Task instructions: Return the listing exactly, please; no pictures.

Provided data:
##########

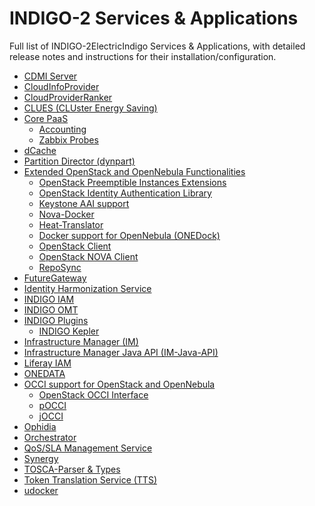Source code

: # INDIGO-2  Services & Applications

Full list of INDIGO-2ElectricIndigo Services & Applications, with detailed release notes and instructions for their installation/configuration.

* [CDMI Server](cdmi1.md)
* [CloudInfoProvider](cip1.md)
* [CloudProviderRanker](cpr1.md)
* [CLUES (CLUster Energy Saving)](clues1.md)
* [Core PaaS](core_paas1.md)
  * [Accounting](accounting1.md)
  * [Zabbix Probes](zabbix-probes1.md)
* [dCache](dcache1.md)
* [Partition Director (dynpart)](dynpart1.md)
* [Extended OpenStack and OpenNebula Functionalities](eoof1.md)
  * [OpenStack Preemptible Instances Extensions](opie1.md)
  * [OpenStack Identity Authentication Library](indigo1/keystone_library1.md)
  * [Keystone AAI support](keystone_aai_support1.md)
  * [Nova-Docker](nova-docker1.md)
  * [Heat-Translator](heat-translator1.md)
  * [Docker support for OpenNebula (ONEDock)](onedock1.md)
  * [OpenStack Client](python-osclient1.md)
  * [OpenStack NOVA Client](python-nova1.md)
  * [RepoSync](reposync1.md) 
* [FutureGateway](fg1.md)
* [Identity Harmonization Service](idh1.md)
* [INDIGO IAM](iam1.md)
* [INDIGO OMT](omt1.md)
* [INDIGO Plugins](indigo_plugin1.md)
  * [INDIGO Kepler](kepler1.md)
* [Infrastructure Manager (IM)](im1.md)
* [Infrastructure Manager Java API (IM-Java-API)](imjavaapi1.md)
* [Liferay IAM](liferayiam1.md)
* [ONEDATA](onedata1.md)
* [OCCI support for OpenStack and OpenNebula](occi1.md)
  * [OpenStack OCCI Interface](ooi1.md)
  * [pOCCI](pocci1.md)
  * [jOCCI](jocci1.md)
* [Ophidia](ophidia1.md)
* [Orchestrator](orchestrator1.md)
* [QoS/SLA Management Service](slam1.md)
* [Synergy](synergy1.md) 
* [TOSCA-Parser & Types](tosca-pt1.md)
* [Token Translation Service (TTS)](tts1.md)
* [udocker](udocker1.md)

<!--  * [Kubernetes](kubernetes1.md)-->
<!--   * [rOCCI](rocci1.md) -->
<!-- * [jSAGA Adaptors](jsaga_adaptors1.md)
* [JSAGA Resource Management API](jsagarmapi1.md) -->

##########

Output below:
Source code

: # INDIGO-2  Services & Applications

Full list of INDIGO-2ElectricIndigo Services & Applications, with detailed release notes and instructions for their installation/configuration.

* [CDMI Server](cdmi1.md)
* [CloudInfoProvider](cip1.md)
* [CloudProviderRanker](cpr1.md)
* [CLUES (CLUster Energy Saving)](clues1.md)
* [Core PaaS](core_paas1.md)
  * [Accounting](accounting1.md)
  * [Zabbix Probes](zabbix-probes1.md)
* [dCache](dcache1.md)
* [Partition Director (dynpart)](dynpart1.md)
* [Extended OpenStack and OpenNebula Functionalities](eoof1.md)
  * [OpenStack Preemptible Instances Extensions](opie1.md)
  * [OpenStack Identity Authentication Library](indigo1/keystone_library1.md)
  * [Keystone AAI support](keystone_aai_support1.md)
  * [Nova-Docker](nova-docker1.md)
  * [Heat-Translator](heat-translator1.md)
  * [Docker support for OpenNebula (ONEDock)](onedock1.md)
  * [OpenStack Client](python-osclient1.md)
  * [OpenStack NOVA Client](python-nova1.md)
  * [RepoSync](reposync1.md) 
* [FutureGateway](fg1.md)
* [Identity Harmonization Service](idh1.md)
* [INDIGO IAM](iam1.md)
* [INDIGO OMT](omt1.md)
* [INDIGO Plugins](indigo_plugin1.md)
  * [INDIGO Kepler](kepler1.md)
* [Infrastructure Manager (IM)](im1.md)
* [Infrastructure Manager Java API (IM-Java-API)](imjavaapi1.md)
* [Liferay IAM](liferayiam1.md)
* [ONEDATA](onedata1.md)
* [OCCI support for OpenStack and OpenNebula](occi1.md)
  * [OpenStack OCCI Interface](ooi1.md)
  * [pOCCI](pocci1.md)
  * [jOCCI](jocci1.md)
* [Ophidia](ophidia1.md)
* [Orchestrator](orchestrator1.md)
* [QoS/SLA Management Service](slam1.md)
* [Synergy](synergy1.md) 
* [TOSCA-Parser & Types](tosca-pt1.md)
* [Token Translation Service (TTS)](tts1.md)
* [udocker](udocker1.md)

<!--  * [Kubernetes](kubernetes1.md)-->
<!--   * [rOCCI](rocci1.md) -->
<!-- * [jSAGA Adaptors](jsaga_adaptors1.md)
* [JSAGA Resource Management API](jsagarmapi1.md) -->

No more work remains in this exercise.